«Главное преимущество билингва – способность переходить с одного языка на другой»
10 апреля 2020 2000

Белла Остромоухова – социолог, преподаватель парижского университета Сорбонна, владеет пятью языками, мама троих детей ‒ 4-х, 6-ти и 7 лет. В 2018 году она стала соорганизатором конкурса переводов «Культурный мост» для детей-билингв, живущих во Франции. «Папмамбук» попросил Беллу Остромоухову рассказать о том, что она делает для языкового развития своих детей, с какими проблемами студентов-билингв сталкивается и как, по ее мнению, нужно учить молодых людей переводу с одного языка на другой.

‒ Белла, ваши дети пользуются несколькими языками?

‒ Французским и русским.

‒ Можно сказать, что какой-то язык для них «главный»?

‒ Их папа не говорит по-русски, с ним они общаются по-французски. Кроме того, они ходят во французский детский сад. Поэтому ведущий язык для них, конечно, французский. Это язык повседневного и живого социального общения. А русский – язык домашнего общения. На русском с детьми разговариваем я и их бабушка, моя мама.

‒ Но этого, наверное, недостаточно для того, чтобы их русский язык интенсивно развивался?

‒ Недостаточно. Причем это невозможно компенсировать даже в том случае, если организовывать им русскоязычное общение во Франции. Тут русскоязычная среда в большой мере искусственная. И когда мои дети встречаются с такими же, как они, билингвами, они почти сразу переходят на французский язык и только вставляют иногда в речь русские слова.

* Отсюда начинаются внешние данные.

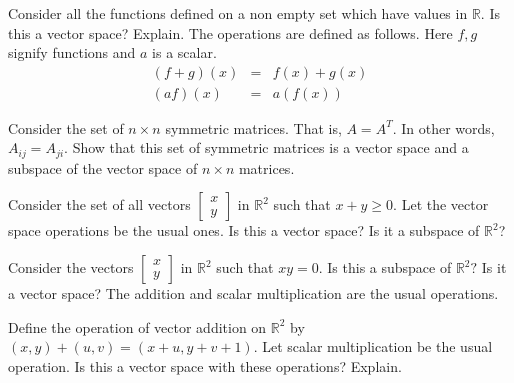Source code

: \documentclass{ximera}
\begin{document}
\begin{problem}\label{prb:10.5} \label{functions}Consider all the functions defined on a non empty set
which have values in $\mathbb{R}$. Is this a vector space? Explain.
The operations are defined as follows. Here $f,g$ signify functions and $a$
is a scalar.
\begin{eqnarray*}
\left( f+g\right) \left( x\right) &=&f\left( x\right) +g\left( x\right) \\
\left( af\right) \left( x\right) &=&a\left( f\left( x\right) \right)
\end{eqnarray*}
\end{problem}




\begin{problem}\label{prb:10.10} Consider the set of $n\times n$ symmetric matrices. That is, $A=A^{T}.$
In other words, $A_{ij}=A_{ji}$. Show that this set of symmetric matrices is
a vector space and a subspace of the vector space of $n\times n$ matrices.
\end{problem}

\begin{problem}\label{prb:10.11} Consider the set of all vectors $\begin{bmatrix}x\\y\end{bmatrix}$ in $\mathbb{R}^{2}$
such that $x+y\geq 0.$ Let the vector space operations be the usual ones. Is
this a vector space? Is it a subspace of $\mathbb{R}^{2}$?
\end{problem}

\begin{problem}\label{prb:10.12} Consider the vectors $\begin{bmatrix}x\\y\end{bmatrix}$ in $\mathbb{R}^{2}$ such that $xy=0$. Is this a subspace of $\mathbb{R}^{2}?$ Is it a vector space? The
addition and scalar multiplication are the usual operations.
\end{problem}

\begin{problem}\label{prb:10.13} Define the operation of vector addition on $\mathbb{R}^{2}$ by $\left(
x,y\right) +\left( u,v\right) =\left( x+u,y+v+1\right) .$ Let scalar
multiplication be the usual operation. Is this a vector space with these
operations? Explain.
\end{problem}
\end{document}
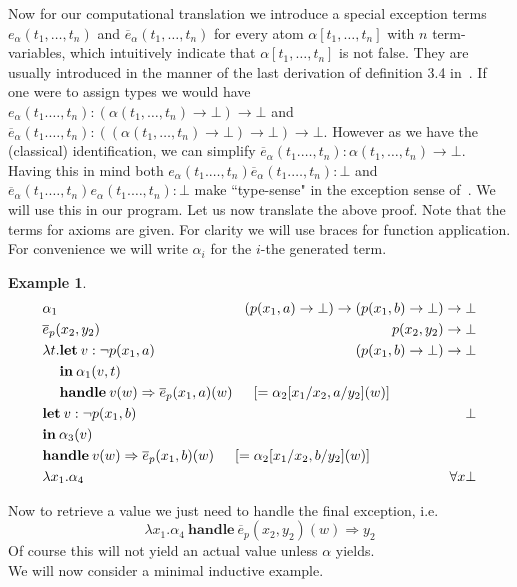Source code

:\documentclass[onehalfspacing]{article}
\newtheorem{example}[theorem]{Example}
\begin{document}
Now for our computational translation we introduce a special exception terms $e_\alpha(t_1,\dots,t_n)$ and $\overline e_\alpha(t_1,\dots,t_n)$ for every atom $\alpha[t_1,\dots,t_n]$ with $n$ term-variables, which intuitively indicate that $\alpha[t_1,\dots,t_n]$ is not false. They are usually introduced in the manner of the last derivation of definition 3.4 in~\cite{de_Groote_1995}. If one were to assign types we would have $e_\alpha(t_1.\dots,t_n) : (\alpha(t_1,\dots,t_n)\to\bot)\to\bot$ and $\overline e_\alpha(t_1.\dots,t_n) : ((\alpha(t_1,\dots,t_n)\to\bot)\to\bot)\to\bot$. However as we have the (classical) identification, we can simplify $\overline e_\alpha(t_1.\dots,t_n) : \alpha(t_1,\dots,t_n)\to\bot$. Having this in mind both $e_\alpha(t_1.\dots,t_n) \overline e_\alpha(t_1.\dots,t_n) : \bot$ and $\overline e_\alpha(t_1.\dots,t_n) e_\alpha(t_1.\dots,t_n) : \bot$ make ``type-sense" in the exception sense of~\cite{de_Groote_1995}. We will use this in our program. Let us now translate the above proof. Note that the terms for axioms are given. For clarity we will use braces for function application. For convenience we will write $\alpha_i$ for the $i$-the generated term.
\setcounter{equation}{0}
\begin{example}\hfill
	\begin{align}
		& \alpha_1 & (p(x_1,a)\to\bot)\to(p(x_1, b)\to\bot)\to\bot\\
		& \overline e_p(x_2, y_2) & p(x_2, y_2)\to\bot\\
		& \lambda t. \mathbf{let}\:v : \neg p(x_1, a)&(p(x_1, b)\to\bot)\to\bot\\
		& \phantom{\lambda t.}\mathbf{in}\:\alpha_1(v, t) &\\
		& \phantom{\lambda t.}\mathbf{handle}\:v(w)\Rightarrow \overline e_p(x_1, a)(w)\indent [= \alpha_2[x_1/x_2, a/y_2](w)]\hspace*{-4cm}\nonumber&\\
		& \mathbf{let}\:v : \neg p(x_1, b)\:&\bot\\
		& \mathbf{in}\:\alpha_3(v) &\nonumber\\
		& \mathbf{handle}\:v(w)\Rightarrow \overline e_p(x_1, b)(w)\indent[= \alpha_2[x_1/x_2, b/y_2](w)]\hspace*{-4cm}\nonumber&\\
		& \lambda x_1.\alpha_4 &\forall x\bot
	\end{align}
\end{example}

Now to retrieve a value we just need to handle the final exception, i.e.
$$\lambda x_1.\alpha_4\:\mathbf{handle}\: \overline{e}_p(x_2, y_2)(w)\Rightarrow y_2$$
Of course this will not yield an actual value unless $\alpha$ yields.\\
We will now consider a minimal inductive example.\pagebreak
\end{document}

Со мной была похожая ситуация. Я уехала из России в тринадцатилетнем возрасте и вернулась только через 9 лет. Все эти годы я читала по-русски, слушала авторскую песню, общалась с русскоязычными израильтянами. Но, приехав в 22 года в Россию, я чувствовала, что хорошо владею русским языком как иностранным. Отчасти поэтому я потом придумала себе такую диссертационную тему, которая требовала от меня каждый год на несколько месяцев приезжать в Россию и собирать материал ‒ это позволяло мне окунаться в языковую среду и смывать ржавчину с языка.

То же я пытаюсь делать и с детьми ‒ стараюсь с некоторой регулярностью возить их в Россию, где они оказываются в естественной русскоговорящей среде. Тут им неизбежно приходится говорить по-русски, и я через короткое время чувствую, как раскрепощается их язык, как у них в речи появляются новые слова и выражения. Такое же стимулирующее влияние на состояние языка оказывают и наши поездки в Германию. Там дети тоже оказываются перед необходимостью говорить по-русски, в том числе и с детьми-билингвами. Немецким-то они не владеют в достаточной мере!

Но я, тем не менее, понимаю при этом, что мои дети ‒ все равно французы.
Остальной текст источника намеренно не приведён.